C programmers don't have to worry about this because the C pre-processor does all of the work for them. The types are usually defined in header files using the #define preprocessor macro. ctypes doesn't have access to these definitions, as the header files may not even be present at runtime.

The Really Bad News

So your software doesn't work on some systems. Okay, that would be fine if it halted execution and complained (like fuse.py does in some cases).

However, if the application doesn't recognize that the system is not a supported on, it will probably continue executing, but with the wrong types. If type definitions are wrong, the problems will manifest themselves in subtle ways that will likely lead to data corruption. The application will probably not have any way of even detecting the problem, except via explicit test cases and runtime assertions.

Well, Maybe It's Not Always A Bad Idea

Some systems and libraries actually do make guarrantees about ABI stability. For instance, I assume that Windows makes such guarantees, since applications are usually distributed in binary form only. ctypes is probably remarkably useful and reliable on Windows platforms.

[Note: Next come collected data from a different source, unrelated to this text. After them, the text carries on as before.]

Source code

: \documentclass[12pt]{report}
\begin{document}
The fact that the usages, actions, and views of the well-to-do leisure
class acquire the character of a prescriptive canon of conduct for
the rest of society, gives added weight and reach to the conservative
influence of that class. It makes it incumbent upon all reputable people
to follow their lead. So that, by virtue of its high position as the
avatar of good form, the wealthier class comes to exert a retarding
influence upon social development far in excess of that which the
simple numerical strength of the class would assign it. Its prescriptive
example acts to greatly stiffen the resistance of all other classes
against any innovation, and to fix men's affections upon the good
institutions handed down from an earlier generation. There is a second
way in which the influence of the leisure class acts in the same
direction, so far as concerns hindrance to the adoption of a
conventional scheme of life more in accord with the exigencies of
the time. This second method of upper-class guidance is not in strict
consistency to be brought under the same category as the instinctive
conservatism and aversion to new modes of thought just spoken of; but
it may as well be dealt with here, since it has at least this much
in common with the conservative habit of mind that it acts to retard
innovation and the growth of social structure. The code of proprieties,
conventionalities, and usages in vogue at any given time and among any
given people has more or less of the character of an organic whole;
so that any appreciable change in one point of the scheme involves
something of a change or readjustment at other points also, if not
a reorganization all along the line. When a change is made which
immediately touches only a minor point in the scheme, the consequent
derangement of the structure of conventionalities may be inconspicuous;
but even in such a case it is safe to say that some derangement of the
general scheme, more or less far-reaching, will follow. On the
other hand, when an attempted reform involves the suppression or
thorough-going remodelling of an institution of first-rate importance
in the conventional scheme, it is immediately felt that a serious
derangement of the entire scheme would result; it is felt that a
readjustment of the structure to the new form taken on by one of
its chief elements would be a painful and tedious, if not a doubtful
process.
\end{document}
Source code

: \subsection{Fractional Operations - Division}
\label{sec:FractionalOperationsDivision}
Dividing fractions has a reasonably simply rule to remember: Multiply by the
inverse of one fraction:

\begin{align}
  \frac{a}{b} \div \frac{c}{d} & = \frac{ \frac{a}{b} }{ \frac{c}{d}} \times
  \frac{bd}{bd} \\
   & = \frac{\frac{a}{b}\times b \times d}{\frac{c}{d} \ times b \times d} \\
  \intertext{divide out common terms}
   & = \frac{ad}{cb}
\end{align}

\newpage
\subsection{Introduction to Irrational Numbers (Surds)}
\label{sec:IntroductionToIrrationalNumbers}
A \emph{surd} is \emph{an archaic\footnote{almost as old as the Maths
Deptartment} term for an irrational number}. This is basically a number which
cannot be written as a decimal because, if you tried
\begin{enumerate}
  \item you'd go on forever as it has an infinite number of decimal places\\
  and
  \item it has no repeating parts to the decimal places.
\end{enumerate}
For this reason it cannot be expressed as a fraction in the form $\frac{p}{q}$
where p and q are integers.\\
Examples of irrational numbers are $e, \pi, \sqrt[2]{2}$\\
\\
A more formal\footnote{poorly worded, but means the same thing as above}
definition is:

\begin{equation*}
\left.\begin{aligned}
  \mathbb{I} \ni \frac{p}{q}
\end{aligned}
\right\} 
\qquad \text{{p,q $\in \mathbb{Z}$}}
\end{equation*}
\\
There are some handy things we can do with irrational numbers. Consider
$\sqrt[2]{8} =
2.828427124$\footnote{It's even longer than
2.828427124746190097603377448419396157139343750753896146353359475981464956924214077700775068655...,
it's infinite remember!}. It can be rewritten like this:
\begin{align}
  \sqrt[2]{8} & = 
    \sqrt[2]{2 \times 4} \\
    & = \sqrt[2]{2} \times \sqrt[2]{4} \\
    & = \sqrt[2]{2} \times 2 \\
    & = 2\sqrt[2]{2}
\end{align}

But those of us writing Python code for other systems need to be aware of the limitations of ctypes. If you are just writing code that will see limited use in well-understood environments, ctypes is probably a great option. However, if you are distributing your software for use by others, it could end up being used in a wide variety of situations, many of which you may not have planned for. You best make sure that it either works correctly or doesn't work at all. That may mean writing your bindings in C or Pyrex.